I stole that title from Mad Magazine’s satire of the 1979 movie Apocalypse Now, and on this Rapture’s Eve, I find it quite fitting.
But as I watched the news people making so much fun of this latest end of the world crap, I started to get a little bit angry. Not at the news people, but at the schmuck that thinks it’s OK to spread this kind of fear.

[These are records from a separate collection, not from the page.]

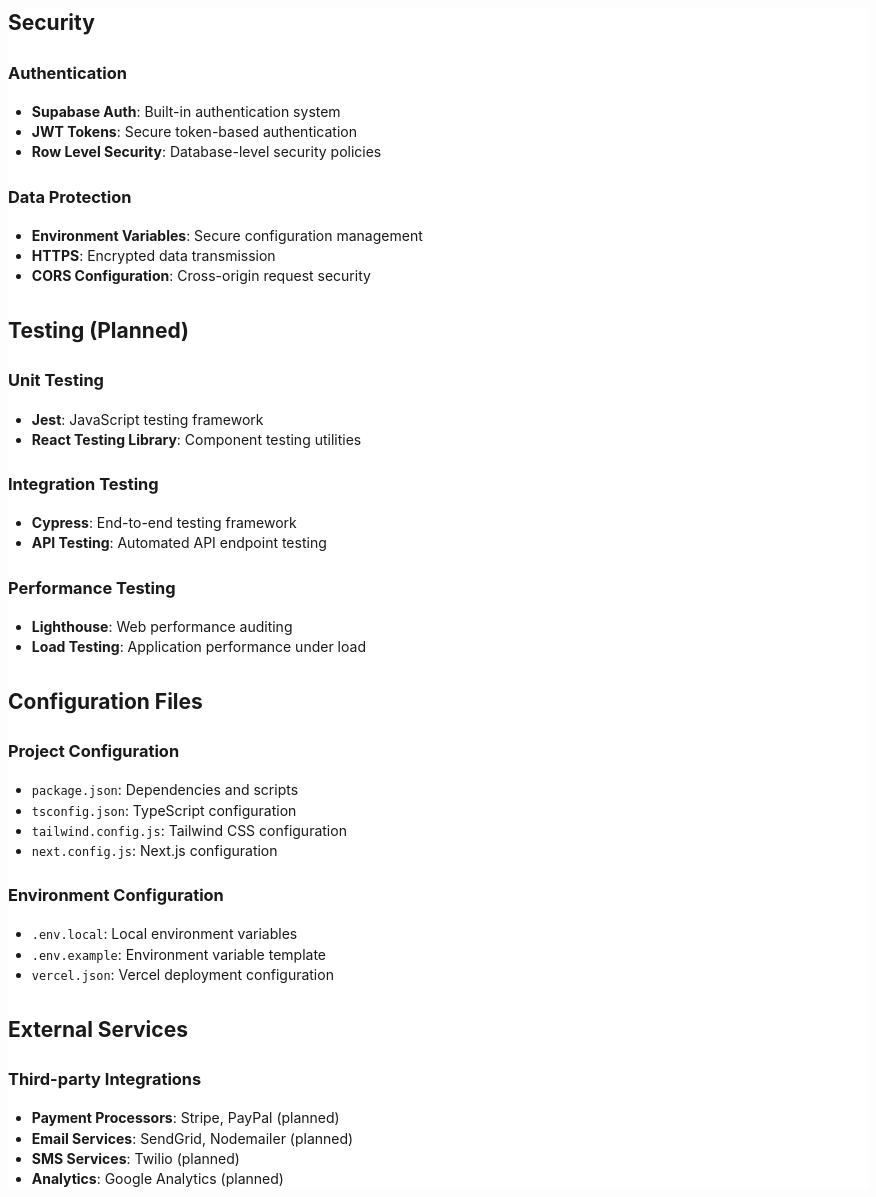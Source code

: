 ## Security

### Authentication
- **Supabase Auth**: Built-in authentication system
- **JWT Tokens**: Secure token-based authentication
- **Row Level Security**: Database-level security policies

### Data Protection
- **Environment Variables**: Secure configuration management
- **HTTPS**: Encrypted data transmission
- **CORS Configuration**: Cross-origin request security

## Testing (Planned)

### Unit Testing
- **Jest**: JavaScript testing framework
- **React Testing Library**: Component testing utilities

### Integration Testing
- **Cypress**: End-to-end testing framework
- **API Testing**: Automated API endpoint testing

### Performance Testing
- **Lighthouse**: Web performance auditing
- **Load Testing**: Application performance under load

## Configuration Files

### Project Configuration
- `package.json`: Dependencies and scripts
- `tsconfig.json`: TypeScript configuration
- `tailwind.config.js`: Tailwind CSS configuration
- `next.config.js`: Next.js configuration

### Environment Configuration
- `.env.local`: Local environment variables
- `.env.example`: Environment variable template
- `vercel.json`: Vercel deployment configuration

## External Services

### Third-party Integrations
- **Payment Processors**: Stripe, PayPal (planned)
- **Email Services**: SendGrid, Nodemailer (planned)
- **SMS Services**: Twilio (planned)
- **Analytics**: Google Analytics (planned)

Now unless you have some serious long-term memory problems, or major gullibility issues, if you are an adult you are bound to remember the umpteen other times in your life the world ended. Or was supposed to. And, like the news, you just laugh off this latest absurdity, wishing you could be standing right next to Harold Camping, or any one of his doom and gloom followers (that forgot he “got the date wrong” when he predicted the end of the world back in 1994), laughing your ass off as the sun comes up Sunday morning.
But what if you’re 12?
I was talking to my favorite science teacher at school about the end of the world, we hugged each other goodbye in the parking lot “just in case there is no Monday”, when she told me that she had a class of 7th graders that voiced some concern over this prediction. Now they weren’t freaking out, but since they had never experienced the (not-so-much) end of the world before, a little part of them just wasn’t sure. Having gone through the same thing when I was just about that age, I understood what she was talking about. She reassured them that the world wasn’t coming to an end by telling them that if it did, she would pay them each $20. (Hey, they’re twelve, give ‘em a break).
Anyway, I know that we can’t censor anyone’s religious beliefs, and I would never want to. I also know that we can’t punish them for their beliefs, even when they are proven wrong (in a short Google search, I found 29 failed end of the world predictions from the 20th century alone.) I just wish there was some way to shut them up.